**What is expected:**
Repeat the entries that appear below, exactly and in full.

......

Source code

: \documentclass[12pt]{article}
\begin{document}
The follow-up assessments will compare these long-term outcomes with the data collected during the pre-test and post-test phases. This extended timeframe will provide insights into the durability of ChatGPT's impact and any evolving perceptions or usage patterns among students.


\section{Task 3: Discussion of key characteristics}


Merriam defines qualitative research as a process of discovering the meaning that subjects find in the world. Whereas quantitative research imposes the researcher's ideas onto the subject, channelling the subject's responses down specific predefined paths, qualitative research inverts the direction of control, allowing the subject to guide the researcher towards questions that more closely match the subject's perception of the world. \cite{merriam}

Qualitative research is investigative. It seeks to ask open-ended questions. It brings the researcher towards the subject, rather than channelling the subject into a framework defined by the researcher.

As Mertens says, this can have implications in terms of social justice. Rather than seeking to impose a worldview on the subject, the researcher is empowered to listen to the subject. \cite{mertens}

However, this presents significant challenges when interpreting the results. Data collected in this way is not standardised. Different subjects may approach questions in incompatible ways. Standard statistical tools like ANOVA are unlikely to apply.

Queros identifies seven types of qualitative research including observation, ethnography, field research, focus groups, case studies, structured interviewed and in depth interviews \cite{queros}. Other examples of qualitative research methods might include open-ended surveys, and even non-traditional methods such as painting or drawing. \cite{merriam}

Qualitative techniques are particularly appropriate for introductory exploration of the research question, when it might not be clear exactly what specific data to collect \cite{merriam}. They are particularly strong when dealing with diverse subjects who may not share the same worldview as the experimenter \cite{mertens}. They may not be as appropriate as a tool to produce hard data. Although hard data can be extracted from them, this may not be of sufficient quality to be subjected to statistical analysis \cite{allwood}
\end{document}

......

**Written answer:**
Source code

: \documentclass[12pt]{article}
\begin{document}
The follow-up assessments will compare these long-term outcomes with the data collected during the pre-test and post-test phases. This extended timeframe will provide insights into the durability of ChatGPT's impact and any evolving perceptions or usage patterns among students.


\section{Task 3: Discussion of key characteristics}


Merriam defines qualitative research as a process of discovering the meaning that subjects find in the world. Whereas quantitative research imposes the researcher's ideas onto the subject, channelling the subject's responses down specific predefined paths, qualitative research inverts the direction of control, allowing the subject to guide the researcher towards questions that more closely match the subject's perception of the world. \cite{merriam}

Qualitative research is investigative. It seeks to ask open-ended questions. It brings the researcher towards the subject, rather than channelling the subject into a framework defined by the researcher.

As Mertens says, this can have implications in terms of social justice. Rather than seeking to impose a worldview on the subject, the researcher is empowered to listen to the subject. \cite{mertens}

However, this presents significant challenges when interpreting the results. Data collected in this way is not standardised. Different subjects may approach questions in incompatible ways. Standard statistical tools like ANOVA are unlikely to apply.

Queros identifies seven types of qualitative research including observation, ethnography, field research, focus groups, case studies, structured interviewed and in depth interviews \cite{queros}. Other examples of qualitative research methods might include open-ended surveys, and even non-traditional methods such as painting or drawing. \cite{merriam}

Qualitative techniques are particularly appropriate for introductory exploration of the research question, when it might not be clear exactly what specific data to collect \cite{merriam}. They are particularly strong when dealing with diverse subjects who may not share the same worldview as the experimenter \cite{mertens}. They may not be as appropriate as a tool to produce hard data. Although hard data can be extracted from them, this may not be of sufficient quality to be subjected to statistical analysis \cite{allwood}
\end{document}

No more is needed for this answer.